Dopo le rovine di Benabil - con le sue ville antiche ornate di cornici, capitelli dorici e corinzi, timpani, porte e finestre scolpite, sopra il villaggio su un piedistallo l’unica colonna alta 10 metri di un sepolcro romano che un tempo era distilo – e oltrepassati i siti antichi di Khirbet Barish e Kirk Bize, si arriva alla Basilica di Qalb Loze: capolavoro architettonico della seconda metà del V secolo.
 In cima a un colle solenne e imponente, nonostante la semplicità della pietra calcare scolpita con sobria eleganza, essa ci ricorda la maestria degli antichi artigiani. I grossi blocchi di calcare sono perfettamente lavorati e uniti senza alcun elemento coesivo. Il suo interno, che misura m. 25 x 15, è diviso in tre ampie navate separate da due file di tre larghe arcate poggianti su eleganti capitelli corinzi di possenti pilastri e decorate con motivi floreali e geometrici. La navata centrale termina in una grande abside semicircolare di blocchi di pietra ben lavorati. L’archivolto scolpito dell’abside con una colonnetta a ogni lato è veramente di grande effetto. Sulla chiave di volta, era rappresentato il Cristo sostenuto da due angeli. Nei muri sopra gli archi, si apre il claristorio con finestre rettangolari separate da mensole e colonnette che sopportavano l’armatura del tetto sopra la navata centrale. Una cornice regge i beccatelli su cui posano le sottili colonne che alleggeriscono la grande parete. Il coro, sopraelevato, si estende oltre l’abside e vi si accede da cinque gradini. Dietro i muri che racchiudono il coro, a sinistra la prothesis e a destra il diaconicon. Il diaconicon era riservato al clero; la prothesis era invece aperta ai fedeli che vi portavano le loro offerte. Sopra questi due locali si alzavano le camere che attraverso una porta conducevano a un balcone nel coro. La copertura della grande navata era in legno, mentre le navate laterali avevano il tetto a terrazza, con lastroni lunghi 5 m circa, che permetteva una illuminazione migliore dalle finestre del claristorio, L’abside semicircolare conserva intatta la sua cupola e il presbiterio sopraelevato.
Nelle proporzioni e nei motivi scolpiti (archi, acanti, intrecci, simboli cristologici e floreali etc.) gli elementi greco-romani si incontrano armoniosamente con le innovazioni degli architetti e artigiani-scultori siriani. Infatti, al piano basilicale classico si uniscono i pilastri e i grandi archi che rappresentano una novità.
La sostituzione delle colonne con pilastri sarebbe diventato un elemento caratteristico delle chiese siriane posteriori quali la basilica di S. Sergio a Resafe (480-500) e quella di Bizos del VI secolo a Ruweiha, dove saranno ancora più massicci.
Le innovazioni più notevoli si riscontrano però all’esterno. Le basiliche edificate nello stesso periodo in Italia, a Costantinopoli o altrove in Europa, normalmente molto ricche all’interno, a parte la facciata principale non presentano rilievi e ornamenti; invece i Siriani le abbelliscono con simboli e motivi vegetali scolpiti, con colonnette e modanature in rilievo che incoronano le finestre. 
Basilica di Qalb Loze. Sezione della navata centrale, (de Vogüé)

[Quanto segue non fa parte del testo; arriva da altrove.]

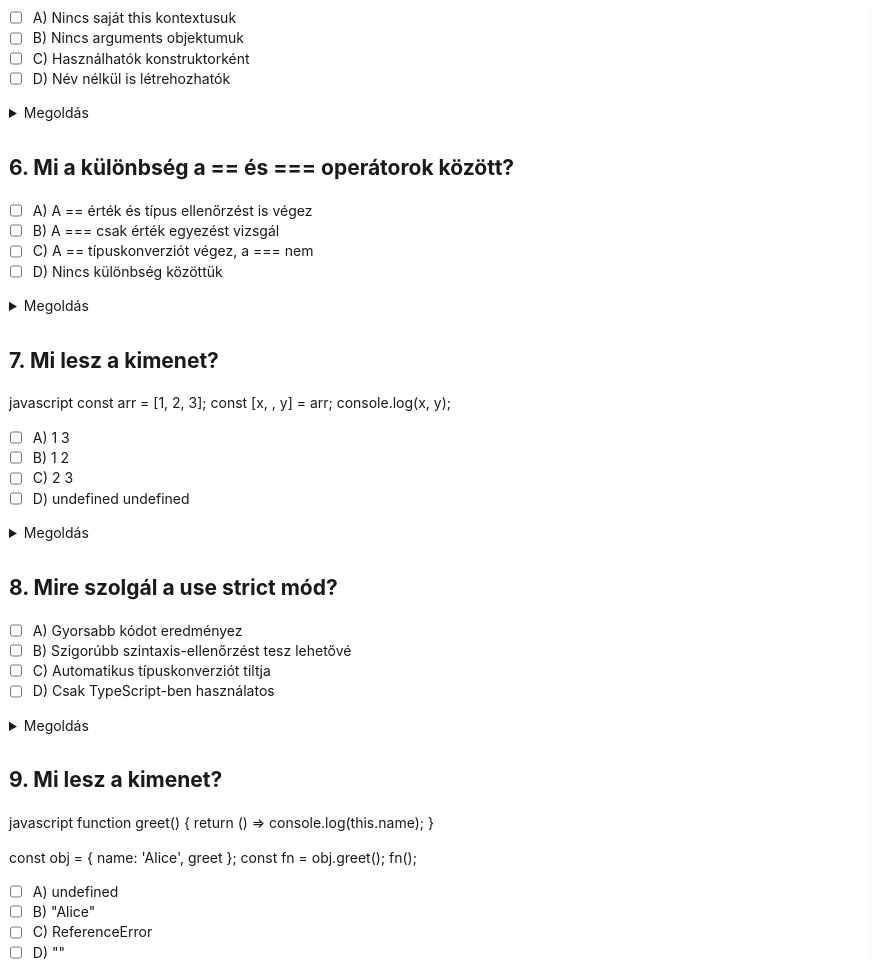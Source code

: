 - [ ] A) Nincs saját this kontextusuk
- [ ] B) Nincs arguments objektumuk
- [ ] C) Használhatók konstruktorként 
- [ ] D) Név nélkül is létrehozhatók

<details><summary>Megoldás</summary></details>


## 6. Mi a különbség a == és === operátorok között?

- [ ] A) A == érték és típus ellenőrzést is végez
- [ ] B) A === csak érték egyezést vizsgál
- [ ] C) A == típuskonverziót végez, a === nem 
- [ ] D) Nincs különbség közöttük

<details><summary>Megoldás</summary></details>

## 7. Mi lesz a kimenet?

javascript
const arr = [1, 2, 3];
const [x, , y] = arr;
console.log(x, y);
- [ ] A) 1 3 
- [ ] B) 1 2
- [ ] C) 2 3
- [ ] D) undefined undefined

<details><summary>Megoldás</summary></details>

## 8. Mire szolgál a use strict mód?

- [ ] A) Gyorsabb kódot eredményez
- [ ] B) Szigorúbb szintaxis-ellenőrzést tesz lehetővé 
- [ ] C) Automatikus típuskonverziót tiltja
- [ ] D) Csak TypeScript-ben használatos

<details><summary>Megoldás</summary></details>

## 9. Mi lesz a kimenet?

javascript
function greet() {
  return () => console.log(this.name);
}

const obj = { name: 'Alice', greet };
const fn = obj.greet();
fn();
- [ ] A) undefined
- [ ] B) "Alice" 
- [ ] C) ReferenceError
- [ ] D) ""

Qalb Loze. Particolare interno della Navata laterale sud

Di particolare interesse è la facciata Ovest, con due torri laterali su tre piani che incorniciavano un vasto portico con arco a tutto tondo sormontato da una terrazza. Oggi, di essa resta soltanto la base del lato sinistro dell’arcata, oltre la quale si apre un portale, dove l’arco di scarico sostiene il peso del muro sopra la porta. A Qalb Loze, questo elemento caratteristico dell’architettura siriana, già presente a Palmira e nel tempio di Giove a Damasco, raggiunge la sua piena realizzazione. Tra le volute delle finestre delle torri, al piano terra, sono scolpite colonnette di stilita. 

Basilica di Qalb Loze. Facciata ovest
Nella facciata sud, si aprono tre porte, di cui una destinata agli uomini e una, la più lontana dal santuario, alle donne: entrambe decorate finemente1, e numerose finestre coronate con modanature, altro tratto originale, che si prolungano ad avvolgere l’edificio.  
Basilica di Qalb Loze. Facciata sud
Basilica di Qalb Loze. chiave di volta dell’arco dell’abside. (Tchalenko)  
A est, dietro il presbiterio, l’abside semicircolare sporge dal muro dritto: ancora un elemento nuovo. Nella maggior parte delle chiese siriane precedenti, essa era incassata nel muro dritto e ciò necessitava un lavoro complesso e una muratura massiccia. L’esterno dell’abside, simile a quella della basilica di S. Simeone, è abbellito da un doppio ordine di sei colonnine addossate e incoronato da una cornice classica. Le colonne dell’ordine superiore poggiavano direttamente sul capitello di quelle inferiori. 
Basilica di Qalb Loze. Abside (de Vogüé)
Basilica di Qalb Loze. Abside. 
Qalb Loze è indubbiamente una delle più belle chiese paleocristiane che gli antichi Siriani abbiano edificato. Come abbiamo già visto, qui alla classica pianta basilicale si uniscono innovazioni importanti dell’arte architettonica e decorativa autoctona quali lo spettacolare arco del nartece e le torri laterali, che troveranno compimento secoli dopo nell’arte romanica in Europa. Speriamo che la barbarie la risparmi.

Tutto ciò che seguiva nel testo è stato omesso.